Rajesh Westerberg and his wife Nicola Percy, their son Ari and daughter Pearl, and Nicola’s parents. Photograph: Nicola Percy
The Home Office is urgently reviewing the case of a British-American family hit by costs of £45,000 and split between different sides of the Atlantic after it refused to reverse a visa decision based on a misinterpretation of its own rules.
Rajesh Westerberg, the American husband of an English wife and the father of two British citizens, has a master’s degree and a job offer of full-time employment with the Welsh National Opera.
He had indefinite leave to remain (ILR) in the country for eight years from 2004. It lapsed in 2012 because he remained outside the UK for 28 days more than the two-year return period mandated by the ILR law. When he visited the UK this summer on a tourist visa with his family, he received an offer of work and applied for a change in his visa status to enable him to remain here. His application was refused twice.

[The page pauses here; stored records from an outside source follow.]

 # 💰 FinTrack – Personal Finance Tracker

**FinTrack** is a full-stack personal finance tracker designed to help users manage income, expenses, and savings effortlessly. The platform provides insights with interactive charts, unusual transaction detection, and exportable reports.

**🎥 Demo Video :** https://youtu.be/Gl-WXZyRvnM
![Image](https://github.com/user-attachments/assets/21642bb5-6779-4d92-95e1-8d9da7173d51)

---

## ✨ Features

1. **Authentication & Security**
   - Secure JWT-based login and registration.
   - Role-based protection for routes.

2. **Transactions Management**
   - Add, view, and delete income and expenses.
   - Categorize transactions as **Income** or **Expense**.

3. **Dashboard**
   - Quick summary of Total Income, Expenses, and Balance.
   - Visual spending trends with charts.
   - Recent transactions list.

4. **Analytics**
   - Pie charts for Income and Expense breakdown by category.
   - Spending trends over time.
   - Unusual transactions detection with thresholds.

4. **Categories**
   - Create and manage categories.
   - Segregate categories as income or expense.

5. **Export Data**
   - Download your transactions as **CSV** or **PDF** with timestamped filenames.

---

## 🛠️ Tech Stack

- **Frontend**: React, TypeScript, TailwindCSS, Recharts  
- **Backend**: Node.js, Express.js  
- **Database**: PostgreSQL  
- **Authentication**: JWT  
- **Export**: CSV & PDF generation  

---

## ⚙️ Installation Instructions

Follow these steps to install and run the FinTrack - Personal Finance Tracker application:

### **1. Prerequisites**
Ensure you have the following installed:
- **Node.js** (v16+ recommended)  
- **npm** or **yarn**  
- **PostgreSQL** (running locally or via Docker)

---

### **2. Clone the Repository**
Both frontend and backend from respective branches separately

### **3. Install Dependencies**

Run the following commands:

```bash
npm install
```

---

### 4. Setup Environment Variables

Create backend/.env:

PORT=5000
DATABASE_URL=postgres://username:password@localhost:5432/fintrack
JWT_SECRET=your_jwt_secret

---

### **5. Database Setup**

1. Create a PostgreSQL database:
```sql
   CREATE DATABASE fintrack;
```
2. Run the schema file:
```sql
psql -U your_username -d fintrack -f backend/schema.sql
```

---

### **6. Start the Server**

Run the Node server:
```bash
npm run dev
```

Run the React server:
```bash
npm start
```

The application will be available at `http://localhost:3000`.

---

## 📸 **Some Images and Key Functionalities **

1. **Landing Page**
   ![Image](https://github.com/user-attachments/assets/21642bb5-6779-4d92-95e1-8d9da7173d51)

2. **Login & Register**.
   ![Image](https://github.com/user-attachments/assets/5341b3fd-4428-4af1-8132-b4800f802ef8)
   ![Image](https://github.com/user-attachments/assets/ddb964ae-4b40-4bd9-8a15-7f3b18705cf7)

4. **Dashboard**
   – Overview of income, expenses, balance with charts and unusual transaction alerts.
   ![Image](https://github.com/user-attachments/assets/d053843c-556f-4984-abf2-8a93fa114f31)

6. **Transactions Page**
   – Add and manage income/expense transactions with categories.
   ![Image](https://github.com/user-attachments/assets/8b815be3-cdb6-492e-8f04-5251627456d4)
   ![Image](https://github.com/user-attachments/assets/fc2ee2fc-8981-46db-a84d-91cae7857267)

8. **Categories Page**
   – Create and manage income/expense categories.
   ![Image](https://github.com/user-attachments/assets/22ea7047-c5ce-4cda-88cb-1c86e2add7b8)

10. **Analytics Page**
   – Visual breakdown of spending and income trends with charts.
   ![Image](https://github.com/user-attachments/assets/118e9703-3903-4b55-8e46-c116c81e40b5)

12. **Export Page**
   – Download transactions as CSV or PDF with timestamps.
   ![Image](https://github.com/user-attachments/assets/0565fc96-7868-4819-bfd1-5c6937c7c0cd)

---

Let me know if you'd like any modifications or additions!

“The Home Office falsely claimed that I did not qualify for a change to my visa status because they said statuses cannot be changed from inside the UK. But their own rules clearly state an exemption if your children are British citizens,” said Westerberg, speaking from Heathrow airport before leaving the UK on Wednesday with no hope of returning for about a year. “They later admitted they were wrong to ignore that exemption, but nevertheless refused to reverse their decision.”
The admission was made in a letter to the Westerbergs’ MP, Karin Smyth. In the letter, Sarah Brooke of UK Visas and Immigration wrote: “[The exemption] applies when the qualifying children are British … In light of your representations, we have reviewed the [exemption] consideration and can confirm that it is incorrect.
“I am sorry for this error. However, whilst the refusal letter is wrong in that respect, it does not alter the decision to refuse Mr Westerberg’s application. Mr Westerberg has come to the UK as a visitor, and as such we expect such persons to leave the UK before their leave expires.”